So far, only Brazil, Peru and Benin, Africa, have officially apologized. Brazilian President Luiz Inácio Lula da Silva did so in 2005 during a visit to Senegal. Peru apologized in 2009 for centuries of “abuse, exclusion and discrimination” against people of African descent. In 1999, President Mathieu Kérékou of Benin asked black Americans for forgiveness for the role that Africans themselves played in slavery. A minister and an ambassador to the United States did this again in 2000 and 2003.
Belgium apologized several times for crimes in its colonies, the most important of which were the Belgian Congo and Rwanda-Burundi in Africa, but never specifically mentioned slavery. The United States House of Representatives and Senate have also issued apologies, as have several individual states such as Alabama, North Carolina and Virginia.
A number of countries have expressed regret for the slavery past. The Minister of Labor Juan Carlos Aparicio Pérez spoke it out on behalf of Spain in 2001 and the British Prime Minister Tony Blair did so in 2006 and 2007. Portugal, which was also one of the largest slave traders for centuries, has never done so as far as is known. France, which has a rich colonial past in Africa and Southeast Asia, has also failed to do so.
Worldwide, various cities and companies have apologized. The British cities of London and Liverpool and Chicago and Charleston in the US did so, as did the insurance company Lloyd’s of London and pub operator Greene King. In Liverpool, then an important port city for the slave trade, annual commemorations have been held ever since.

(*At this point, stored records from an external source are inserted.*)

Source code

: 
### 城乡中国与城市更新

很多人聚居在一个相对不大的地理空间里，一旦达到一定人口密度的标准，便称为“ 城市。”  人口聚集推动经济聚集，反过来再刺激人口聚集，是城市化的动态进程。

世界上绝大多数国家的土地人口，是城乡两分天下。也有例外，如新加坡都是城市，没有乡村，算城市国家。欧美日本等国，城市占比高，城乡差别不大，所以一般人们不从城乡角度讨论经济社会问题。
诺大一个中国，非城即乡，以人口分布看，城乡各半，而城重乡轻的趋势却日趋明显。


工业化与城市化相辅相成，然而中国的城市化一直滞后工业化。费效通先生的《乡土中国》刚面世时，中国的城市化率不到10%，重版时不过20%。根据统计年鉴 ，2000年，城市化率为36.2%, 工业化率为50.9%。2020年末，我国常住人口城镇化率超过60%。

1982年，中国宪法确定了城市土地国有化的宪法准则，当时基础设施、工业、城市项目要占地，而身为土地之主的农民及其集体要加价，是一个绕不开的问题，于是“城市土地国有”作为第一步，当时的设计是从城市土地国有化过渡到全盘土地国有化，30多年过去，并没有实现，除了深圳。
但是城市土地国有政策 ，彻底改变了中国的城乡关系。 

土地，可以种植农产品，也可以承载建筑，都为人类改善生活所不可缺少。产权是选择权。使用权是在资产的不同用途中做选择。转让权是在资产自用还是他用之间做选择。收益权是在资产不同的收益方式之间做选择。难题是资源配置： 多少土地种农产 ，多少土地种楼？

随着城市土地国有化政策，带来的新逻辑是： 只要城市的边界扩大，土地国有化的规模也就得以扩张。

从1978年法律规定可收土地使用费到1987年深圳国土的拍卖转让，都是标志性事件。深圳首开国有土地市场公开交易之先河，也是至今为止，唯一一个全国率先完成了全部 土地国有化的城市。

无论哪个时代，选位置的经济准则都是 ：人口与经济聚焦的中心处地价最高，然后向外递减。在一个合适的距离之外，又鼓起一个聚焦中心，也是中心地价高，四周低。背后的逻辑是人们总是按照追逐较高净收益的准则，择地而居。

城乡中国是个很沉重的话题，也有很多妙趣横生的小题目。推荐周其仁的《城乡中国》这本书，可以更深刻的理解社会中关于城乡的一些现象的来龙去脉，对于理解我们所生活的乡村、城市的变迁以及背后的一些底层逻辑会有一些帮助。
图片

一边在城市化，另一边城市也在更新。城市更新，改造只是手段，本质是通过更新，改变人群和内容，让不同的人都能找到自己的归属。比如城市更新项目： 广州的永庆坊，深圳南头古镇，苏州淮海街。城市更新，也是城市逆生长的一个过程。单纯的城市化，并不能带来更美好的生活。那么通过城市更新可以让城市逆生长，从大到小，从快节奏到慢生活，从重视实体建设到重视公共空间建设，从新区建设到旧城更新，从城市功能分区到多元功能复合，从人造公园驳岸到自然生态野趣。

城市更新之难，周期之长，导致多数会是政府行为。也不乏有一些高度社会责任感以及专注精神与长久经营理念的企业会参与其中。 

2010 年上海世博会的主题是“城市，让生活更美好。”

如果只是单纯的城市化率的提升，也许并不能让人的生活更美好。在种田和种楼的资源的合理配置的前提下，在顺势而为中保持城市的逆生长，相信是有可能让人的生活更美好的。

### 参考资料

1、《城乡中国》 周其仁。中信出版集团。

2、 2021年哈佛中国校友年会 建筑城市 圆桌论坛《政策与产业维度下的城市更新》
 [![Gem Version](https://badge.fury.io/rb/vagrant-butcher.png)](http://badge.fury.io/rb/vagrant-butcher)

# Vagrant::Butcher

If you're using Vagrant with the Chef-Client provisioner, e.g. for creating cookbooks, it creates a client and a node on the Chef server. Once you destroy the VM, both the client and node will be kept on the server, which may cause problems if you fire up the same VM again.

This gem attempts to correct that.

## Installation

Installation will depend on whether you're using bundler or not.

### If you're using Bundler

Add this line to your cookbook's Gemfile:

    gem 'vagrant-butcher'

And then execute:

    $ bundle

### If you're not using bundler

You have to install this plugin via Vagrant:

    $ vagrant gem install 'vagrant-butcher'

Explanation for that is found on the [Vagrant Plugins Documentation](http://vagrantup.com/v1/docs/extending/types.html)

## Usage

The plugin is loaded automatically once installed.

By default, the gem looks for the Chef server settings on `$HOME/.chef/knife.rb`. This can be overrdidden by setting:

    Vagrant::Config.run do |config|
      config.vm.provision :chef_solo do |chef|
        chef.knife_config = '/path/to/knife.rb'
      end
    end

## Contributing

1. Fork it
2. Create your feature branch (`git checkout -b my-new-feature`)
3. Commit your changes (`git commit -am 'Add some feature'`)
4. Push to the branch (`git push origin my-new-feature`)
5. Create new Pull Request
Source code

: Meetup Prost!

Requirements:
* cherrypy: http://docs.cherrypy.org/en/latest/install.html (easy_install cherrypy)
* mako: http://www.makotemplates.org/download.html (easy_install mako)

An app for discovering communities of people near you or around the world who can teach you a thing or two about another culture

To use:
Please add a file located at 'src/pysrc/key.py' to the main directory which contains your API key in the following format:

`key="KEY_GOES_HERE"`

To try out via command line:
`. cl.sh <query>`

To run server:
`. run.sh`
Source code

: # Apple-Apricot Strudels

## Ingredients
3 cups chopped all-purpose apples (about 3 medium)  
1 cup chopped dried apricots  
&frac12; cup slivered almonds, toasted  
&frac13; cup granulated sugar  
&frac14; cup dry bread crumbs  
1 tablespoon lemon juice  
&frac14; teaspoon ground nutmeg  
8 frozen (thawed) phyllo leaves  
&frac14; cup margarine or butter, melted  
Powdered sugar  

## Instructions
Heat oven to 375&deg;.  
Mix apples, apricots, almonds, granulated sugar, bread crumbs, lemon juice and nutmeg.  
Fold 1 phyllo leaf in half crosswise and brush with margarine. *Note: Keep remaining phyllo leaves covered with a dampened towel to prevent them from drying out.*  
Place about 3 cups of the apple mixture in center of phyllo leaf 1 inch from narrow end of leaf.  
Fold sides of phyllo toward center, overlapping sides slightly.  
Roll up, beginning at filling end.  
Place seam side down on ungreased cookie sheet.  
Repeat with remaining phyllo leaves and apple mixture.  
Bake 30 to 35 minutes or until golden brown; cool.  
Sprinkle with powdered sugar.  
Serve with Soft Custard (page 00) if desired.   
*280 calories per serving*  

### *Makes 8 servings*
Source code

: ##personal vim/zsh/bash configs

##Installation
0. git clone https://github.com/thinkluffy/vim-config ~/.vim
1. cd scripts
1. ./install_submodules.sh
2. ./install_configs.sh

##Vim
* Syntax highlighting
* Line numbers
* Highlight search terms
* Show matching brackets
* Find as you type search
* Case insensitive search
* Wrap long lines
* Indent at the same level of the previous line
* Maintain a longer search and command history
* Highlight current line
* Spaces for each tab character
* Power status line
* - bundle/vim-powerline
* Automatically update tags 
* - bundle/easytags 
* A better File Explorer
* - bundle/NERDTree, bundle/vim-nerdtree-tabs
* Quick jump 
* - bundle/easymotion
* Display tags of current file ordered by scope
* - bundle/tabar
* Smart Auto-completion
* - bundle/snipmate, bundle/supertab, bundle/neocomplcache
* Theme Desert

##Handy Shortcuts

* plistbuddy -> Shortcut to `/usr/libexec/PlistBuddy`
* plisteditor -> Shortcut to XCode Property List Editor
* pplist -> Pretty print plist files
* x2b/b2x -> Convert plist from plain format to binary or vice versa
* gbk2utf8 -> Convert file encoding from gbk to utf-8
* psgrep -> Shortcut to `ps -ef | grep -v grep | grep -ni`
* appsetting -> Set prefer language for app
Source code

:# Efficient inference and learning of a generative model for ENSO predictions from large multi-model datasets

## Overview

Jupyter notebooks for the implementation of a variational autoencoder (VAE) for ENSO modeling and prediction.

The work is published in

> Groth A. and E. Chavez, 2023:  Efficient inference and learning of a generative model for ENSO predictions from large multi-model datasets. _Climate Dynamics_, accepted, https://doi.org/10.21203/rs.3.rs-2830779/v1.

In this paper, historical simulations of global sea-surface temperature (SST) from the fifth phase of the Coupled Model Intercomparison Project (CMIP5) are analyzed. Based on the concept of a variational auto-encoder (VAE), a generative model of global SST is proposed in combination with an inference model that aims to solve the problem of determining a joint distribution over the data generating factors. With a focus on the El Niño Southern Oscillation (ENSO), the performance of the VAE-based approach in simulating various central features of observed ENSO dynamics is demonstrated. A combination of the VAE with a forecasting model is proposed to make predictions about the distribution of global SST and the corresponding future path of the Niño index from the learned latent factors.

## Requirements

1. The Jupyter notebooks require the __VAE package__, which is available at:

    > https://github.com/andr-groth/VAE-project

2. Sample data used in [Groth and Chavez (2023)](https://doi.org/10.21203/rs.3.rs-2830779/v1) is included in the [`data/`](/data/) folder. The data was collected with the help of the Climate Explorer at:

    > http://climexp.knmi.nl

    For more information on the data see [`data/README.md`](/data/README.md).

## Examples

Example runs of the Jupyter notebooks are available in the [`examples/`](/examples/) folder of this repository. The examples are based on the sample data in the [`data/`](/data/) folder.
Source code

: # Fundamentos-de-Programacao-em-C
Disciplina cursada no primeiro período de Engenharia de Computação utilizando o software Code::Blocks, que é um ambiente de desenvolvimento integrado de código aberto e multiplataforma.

In the Netherlands, apologies have been offered by Amsterdam, Rotterdam, Utrecht, The Hague, the province of North Holland and by De Nederlandsche Bank (DNB). Middelburg will follow next year during Keti Koti, the annual celebration on July 1 of the abolition of slavery. In 2023, that date will be extra special, because it will be 150 years ago that slavery ended in practice.
From 1621, the Netherlands became one of the largest slave traders in the world. Slavery was legally abolished in 1863, but then it took another ten years for the enslaved to be freed.